The Rolls-Royce and Ferrari stands sit alongside one another in the halls of the Beijing auto show. I took these two pictures less than a minute apart, having stood for quite a while watching the throngs of photographers milling around the two stands.
While it’s far from a scientific observation, I thought it interesting how much more popular the Rolls-Royce stand was proving. Literally hundreds of Chinese were queueing up to have pictures taken by friends of them with the Phantom or Ghost in the background. Yet at Ferrari, it was comparatively quiet.

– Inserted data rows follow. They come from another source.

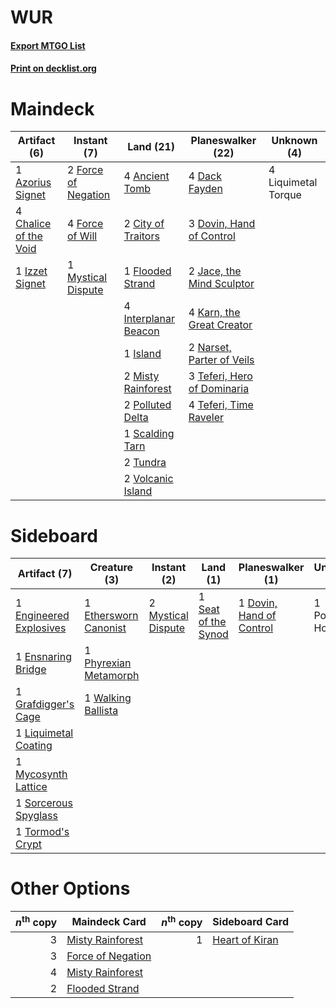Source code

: # WUR

#### [Export MTGO List](../collection/WUR/WUR.txt)
#### [Print on decklist.org](http://decklist.org/?deckmain=4%09Ancient%20Tomb%0A1%09Azorius%20Signet%0A4%09Chalice%20of%20the%20Void%0A2%09City%20of%20Traitors%0A4%09Dack%20Fayden%0A3%09Dovin,%20Hand%20of%20Control%0A1%09Flooded%20Strand%0A2%09Force%20of%20Negation%0A4%09Force%20of%20Will%0A4%09Interplanar%20Beacon%0A1%09Island%0A1%09Izzet%20Signet%0A2%09Jace,%20the%20Mind%20Sculptor%0A4%09Karn,%20the%20Great%20Creator%0A4%09Liquimetal%20Torque%0A2%09Misty%20Rainforest%0A1%09Mystical%20Dispute%0A2%09Narset,%20Parter%20of%20Veils%0A2%09Polluted%20Delta%0A1%09Scalding%20Tarn%0A3%09Teferi,%20Hero%20of%20Dominaria%0A4%09Teferi,%20Time%20Raveler%0A2%09Tundra%0A2%09Volcanic%20Island&deckside=1%09Dovin,%20Hand%20of%20Control%0A1%09Engineered%20Explosives%0A1%09Ensnaring%20Bridge%0A1%09Ethersworn%20Canonist%0A1%09Grafdigger's%20Cage%0A1%09Liquimetal%20Coating%0A1%09Mycosynth%20Lattice%0A2%09Mystical%20Dispute%0A1%09Phyrexian%20Metamorph%0A1%09Portable%20Hole%0A1%09Seat%20of%20the%20Synod%0A1%09Sorcerous%20Spyglass%0A1%09Tormod's%20Crypt%0A1%09Walking%20Ballista)
# Maindeck

|                                          Artifact (6)                                          |                                         Instant (7)                                          |                                           Land (21)                                           |                                          Planeswalker (22)                                           |    Unknown (4)    |
|------------------------------------------------------------------------------------------------|----------------------------------------------------------------------------------------------|-----------------------------------------------------------------------------------------------|------------------------------------------------------------------------------------------------------|-------------------|
|1 [Azorius Signet](http://gatherer.wizards.com/Pages/Card/Details.aspx?multiverseid=220540)     |2 [Force of Negation](http://gatherer.wizards.com/Pages/Card/Details.aspx?multiverseid=464001)|4 [Ancient Tomb](http://gatherer.wizards.com/Pages/Card/Details.aspx?multiverseid=409567)      |4 [Dack Fayden](http://gatherer.wizards.com/Pages/Card/Details.aspx?multiverseid=382244)              |4 Liquimetal Torque|
|4 [Chalice of the Void](http://gatherer.wizards.com/Pages/Card/Details.aspx?multiverseid=442211)|4 [Force of Will](http://gatherer.wizards.com/Pages/Card/Details.aspx?multiverseid=3107)      |2 [City of Traitors](http://gatherer.wizards.com/Pages/Card/Details.aspx?multiverseid=6168)    |3 [Dovin, Hand of Control](http://gatherer.wizards.com/Pages/Card/Details.aspx?multiverseid=461156)   |                   |
|1 [Izzet Signet](http://gatherer.wizards.com/Pages/Card/Details.aspx?multiverseid=405269)       |1 [Mystical Dispute](http://gatherer.wizards.com/Pages/Card/Details.aspx?multiverseid=473020) |1 [Flooded Strand](http://gatherer.wizards.com/Pages/Card/Details.aspx?multiverseid=405098)    |2 [Jace, the Mind Sculptor](http://gatherer.wizards.com/Pages/Card/Details.aspx?multiverseid=442051)  |                   |
|                                                                                                |                                                                                              |4 [Interplanar Beacon](http://gatherer.wizards.com/Pages/Card/Details.aspx?multiverseid=461174)|4 [Karn, the Great Creator](http://gatherer.wizards.com/Pages/Card/Details.aspx?multiverseid=460928)  |                   |
|                                                                                                |                                                                                              |1 [Island](http://gatherer.wizards.com/Pages/Card/Details.aspx?multiverseid=439857)            |2 [Narset, Parter of Veils](http://gatherer.wizards.com/Pages/Card/Details.aspx?multiverseid=460988)  |                   |
|                                                                                                |                                                                                              |2 [Misty Rainforest](http://gatherer.wizards.com/Pages/Card/Details.aspx?multiverseid=405102)  |3 [Teferi, Hero of Dominaria](http://gatherer.wizards.com/Pages/Card/Details.aspx?multiverseid=443095)|                   |
|                                                                                                |                                                                                              |2 [Polluted Delta](http://gatherer.wizards.com/Pages/Card/Details.aspx?multiverseid=405104)    |4 [Teferi, Time Raveler](http://gatherer.wizards.com/Pages/Card/Details.aspx?multiverseid=461148)     |                   |
|                                                                                                |                                                                                              |1 [Scalding Tarn](http://gatherer.wizards.com/Pages/Card/Details.aspx?multiverseid=405107)     |                                                                                                      |                   |
|                                                                                                |                                                                                              |2 [Tundra](http://gatherer.wizards.com/Pages/Card/Details.aspx?multiverseid=885)               |                                                                                                      |                   |
|                                                                                                |                                                                                              |2 [Volcanic Island](http://gatherer.wizards.com/Pages/Card/Details.aspx?multiverseid=887)      |                                                                                                      |                   |


# Sideboard

|                                          Artifact (7)                                           |                                          Creature (3)                                          |                                         Instant (2)                                         |                                           Land (1)                                           |                                         Planeswalker (1)                                          |  Unknown (1)  |
|-------------------------------------------------------------------------------------------------|------------------------------------------------------------------------------------------------|---------------------------------------------------------------------------------------------|----------------------------------------------------------------------------------------------|---------------------------------------------------------------------------------------------------|---------------|
|1 [Engineered Explosives](http://gatherer.wizards.com/Pages/Card/Details.aspx?multiverseid=50139)|1 [Ethersworn Canonist](http://gatherer.wizards.com/Pages/Card/Details.aspx?multiverseid=174931)|2 [Mystical Dispute](http://gatherer.wizards.com/Pages/Card/Details.aspx?multiverseid=473020)|1 [Seat of the Synod](http://gatherer.wizards.com/Pages/Card/Details.aspx?multiverseid=420940)|1 [Dovin, Hand of Control](http://gatherer.wizards.com/Pages/Card/Details.aspx?multiverseid=461156)|1 Portable Hole|
|1 [Ensnaring Bridge](http://gatherer.wizards.com/Pages/Card/Details.aspx?multiverseid=15866)     |1 [Phyrexian Metamorph](http://gatherer.wizards.com/Pages/Card/Details.aspx?multiverseid=214375)|                                                                                             |                                                                                              |                                                                                                   |               |
|1 [Grafdigger's Cage](http://gatherer.wizards.com/Pages/Card/Details.aspx?multiverseid=278452)   |1 [Walking Ballista](http://gatherer.wizards.com/Pages/Card/Details.aspx?multiverseid=423848)   |                                                                                             |                                                                                              |                                                                                                   |               |
|1 [Liquimetal Coating](http://gatherer.wizards.com/Pages/Card/Details.aspx?multiverseid=389578)  |                                                                                                |                                                                                             |                                                                                              |                                                                                                   |               |
|1 [Mycosynth Lattice](http://gatherer.wizards.com/Pages/Card/Details.aspx?multiverseid=446209)   |                                                                                                |                                                                                             |                                                                                              |                                                                                                   |               |
|1 [Sorcerous Spyglass](http://gatherer.wizards.com/Pages/Card/Details.aspx?multiverseid=435407)  |                                                                                                |                                                                                             |                                                                                              |                                                                                                   |               |
|1 [Tormod's Crypt](http://gatherer.wizards.com/Pages/Card/Details.aspx?multiverseid=389723)      |                                                                                                |                                                                                             |                                                                                              |                                                                                                   |               |


# Other Options

|*n*<sup>th</sup> copy|                                       Maindeck Card                                        |*n*<sup>th</sup> copy|                                     Sideboard Card                                      |
|--------------------:|--------------------------------------------------------------------------------------------|--------------------:|-----------------------------------------------------------------------------------------|
|                    3|[Misty Rainforest](http://gatherer.wizards.com/Pages/Card/Details.aspx?multiverseid=405102) |                    1|[Heart of Kiran](http://gatherer.wizards.com/Pages/Card/Details.aspx?multiverseid=423820)|
|                    3|[Force of Negation](http://gatherer.wizards.com/Pages/Card/Details.aspx?multiverseid=464001)|                     |                                                                                         |
|                    4|[Misty Rainforest](http://gatherer.wizards.com/Pages/Card/Details.aspx?multiverseid=405102) |                     |                                                                                         |
|                    2|[Flooded Strand](http://gatherer.wizards.com/Pages/Card/Details.aspx?multiverseid=405098)   |                     |                                                                                         |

In Europe, I’d judge the opposite to be true, you’re typically unable to get close to even the barrier of the Ferrari stand at the average motor show. Which made me ask the question – in China, what value does sporting pedigree have? Ferrari would probably say they are a sport-luxury brand. But in China, Ferrari’s sporting and motorsport heritage is much less well know. Given that so much of what we know and value the brand for in Europe and North American markets is connected to this motorsport history, does that mean a sport-orientated luxury or premium brands carries less value here?
By Joe Simpson
This is the Shouwang BCHD-1. Shouwang is one of many new brands that the Chinese government have mandated foreign brands launch in order to continue to sell cars in China. Shouwang is from Hyundai and is a collaboration between the Korean firm and Beijing automotive. It employs a ‘cut-out’ design theme, which sees sections of bodywork removed around the grille, A-pillar, C-pillar and trunk deck to make elements of the car (such as the A-pillars) appear as though they are floating. Proportionally quite premium, to our eyes and without knowing the exact numbers, the package appears to closely resemble that of an E60 BMW 5-series. The overall aesthetic however, reminds us more of recent Infiniti production cars.
Previewing a forthcoming production car, what really caught our eye was how dirty and covered in dust this concept was – as if it had been hanging around in a grubby hanger for a while before being wheeled onto the motorshow stand. Like many concepts here, it also goes without an interior, sadly. Blatant design mistakes are notable too – for instance where the top of the windscreen meets the roof, the two surfaces come together to form a negative dip or ‘hole’ at the header rail. They’re the kind of things that take the shine off what is a promising start for a brand new name.